WHAT IS BEING ASKED
Leaving pictures aside, restate exactly the lines of the data below, from the first one through the line that contains "### Component DigitalSignComponent Output".

DATASET RECORDS
· · · ·

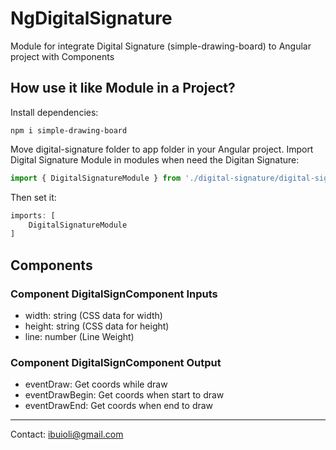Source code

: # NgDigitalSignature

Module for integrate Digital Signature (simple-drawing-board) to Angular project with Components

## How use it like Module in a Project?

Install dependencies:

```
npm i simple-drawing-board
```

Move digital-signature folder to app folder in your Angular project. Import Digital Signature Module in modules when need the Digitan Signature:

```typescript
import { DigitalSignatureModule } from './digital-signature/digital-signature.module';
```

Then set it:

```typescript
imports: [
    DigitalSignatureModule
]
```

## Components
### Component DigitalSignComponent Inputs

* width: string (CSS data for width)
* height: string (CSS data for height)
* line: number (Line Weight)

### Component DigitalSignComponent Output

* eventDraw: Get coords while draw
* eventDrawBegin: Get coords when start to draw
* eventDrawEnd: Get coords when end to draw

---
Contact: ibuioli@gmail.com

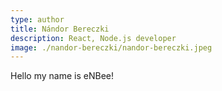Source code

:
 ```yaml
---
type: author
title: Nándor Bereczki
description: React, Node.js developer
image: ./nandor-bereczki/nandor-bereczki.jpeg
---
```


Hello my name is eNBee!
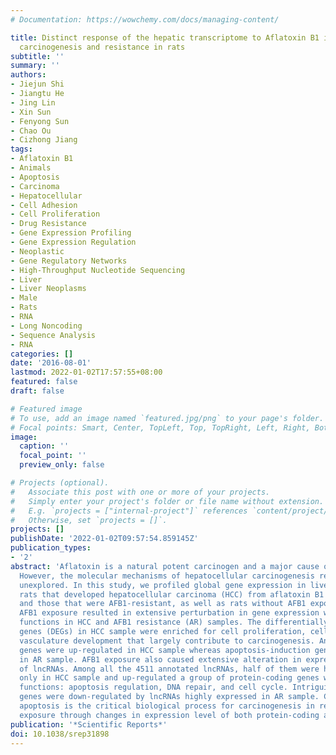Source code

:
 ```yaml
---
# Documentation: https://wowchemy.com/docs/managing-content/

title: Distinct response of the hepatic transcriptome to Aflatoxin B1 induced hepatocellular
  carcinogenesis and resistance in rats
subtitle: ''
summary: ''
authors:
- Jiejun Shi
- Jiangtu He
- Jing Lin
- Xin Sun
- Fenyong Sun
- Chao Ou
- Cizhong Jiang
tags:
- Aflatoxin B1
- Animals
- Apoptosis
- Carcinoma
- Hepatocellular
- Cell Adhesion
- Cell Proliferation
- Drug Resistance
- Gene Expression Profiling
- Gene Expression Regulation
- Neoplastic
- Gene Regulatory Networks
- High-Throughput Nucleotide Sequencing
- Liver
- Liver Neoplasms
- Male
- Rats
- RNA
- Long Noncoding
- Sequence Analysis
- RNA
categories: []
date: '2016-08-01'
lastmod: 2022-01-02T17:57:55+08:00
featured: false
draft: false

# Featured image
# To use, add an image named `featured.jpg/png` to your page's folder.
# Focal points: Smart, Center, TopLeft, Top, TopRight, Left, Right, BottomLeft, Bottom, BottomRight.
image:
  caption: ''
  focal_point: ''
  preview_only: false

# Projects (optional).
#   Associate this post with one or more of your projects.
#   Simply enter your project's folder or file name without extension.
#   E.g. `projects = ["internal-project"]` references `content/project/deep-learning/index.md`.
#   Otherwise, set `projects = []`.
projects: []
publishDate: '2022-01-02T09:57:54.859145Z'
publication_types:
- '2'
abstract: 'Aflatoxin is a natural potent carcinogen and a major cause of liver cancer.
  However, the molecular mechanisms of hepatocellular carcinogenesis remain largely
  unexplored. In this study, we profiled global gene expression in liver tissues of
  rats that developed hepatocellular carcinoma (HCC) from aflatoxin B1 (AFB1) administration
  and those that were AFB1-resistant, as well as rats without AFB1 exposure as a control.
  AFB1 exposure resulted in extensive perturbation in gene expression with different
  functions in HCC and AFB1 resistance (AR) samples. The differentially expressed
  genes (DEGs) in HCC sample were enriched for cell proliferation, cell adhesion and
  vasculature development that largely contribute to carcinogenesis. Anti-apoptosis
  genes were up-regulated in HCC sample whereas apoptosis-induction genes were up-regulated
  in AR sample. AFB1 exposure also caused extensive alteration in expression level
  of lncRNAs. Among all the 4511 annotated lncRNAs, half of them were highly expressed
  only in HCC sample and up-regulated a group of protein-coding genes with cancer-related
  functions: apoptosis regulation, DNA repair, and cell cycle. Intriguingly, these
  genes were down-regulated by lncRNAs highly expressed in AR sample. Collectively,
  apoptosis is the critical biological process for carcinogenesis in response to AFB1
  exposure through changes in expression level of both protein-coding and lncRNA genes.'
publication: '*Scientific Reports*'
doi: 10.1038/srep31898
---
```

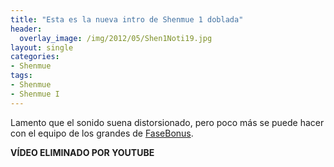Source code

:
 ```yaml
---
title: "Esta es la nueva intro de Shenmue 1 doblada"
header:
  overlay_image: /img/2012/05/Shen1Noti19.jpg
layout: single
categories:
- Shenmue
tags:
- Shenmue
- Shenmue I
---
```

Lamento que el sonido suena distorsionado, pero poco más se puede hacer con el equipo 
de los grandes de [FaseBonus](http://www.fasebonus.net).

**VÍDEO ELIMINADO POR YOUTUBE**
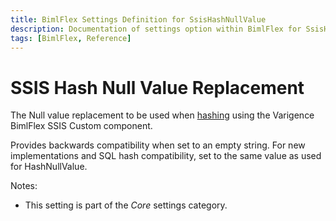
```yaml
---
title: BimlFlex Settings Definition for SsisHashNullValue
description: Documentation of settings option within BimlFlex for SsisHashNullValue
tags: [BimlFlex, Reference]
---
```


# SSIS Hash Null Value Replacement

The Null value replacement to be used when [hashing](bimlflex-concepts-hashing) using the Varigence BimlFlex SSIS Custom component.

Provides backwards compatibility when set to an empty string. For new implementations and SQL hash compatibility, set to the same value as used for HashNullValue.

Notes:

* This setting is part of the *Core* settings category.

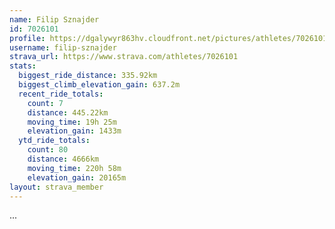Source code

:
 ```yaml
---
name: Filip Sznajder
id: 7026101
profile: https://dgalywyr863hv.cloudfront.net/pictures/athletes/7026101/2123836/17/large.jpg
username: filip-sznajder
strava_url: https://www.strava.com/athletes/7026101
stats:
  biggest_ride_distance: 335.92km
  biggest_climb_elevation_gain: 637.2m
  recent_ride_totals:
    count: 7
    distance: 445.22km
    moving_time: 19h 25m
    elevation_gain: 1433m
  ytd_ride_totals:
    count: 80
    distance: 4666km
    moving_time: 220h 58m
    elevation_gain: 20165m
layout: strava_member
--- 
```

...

· · · ·

FINAL ANSWER
Source code

: # NgDigitalSignature

Module for integrate Digital Signature (simple-drawing-board) to Angular project with Components

## How use it like Module in a Project?

Install dependencies:

```
npm i simple-drawing-board
```

Move digital-signature folder to app folder in your Angular project. Import Digital Signature Module in modules when need the Digitan Signature:

```typescript
import { DigitalSignatureModule } from './digital-signature/digital-signature.module';
```

Then set it:

```typescript
imports: [
    DigitalSignatureModule
]
```

## Components
### Component DigitalSignComponent Inputs

* width: string (CSS data for width)
* height: string (CSS data for height)
* line: number (Line Weight)

### Component DigitalSignComponent Output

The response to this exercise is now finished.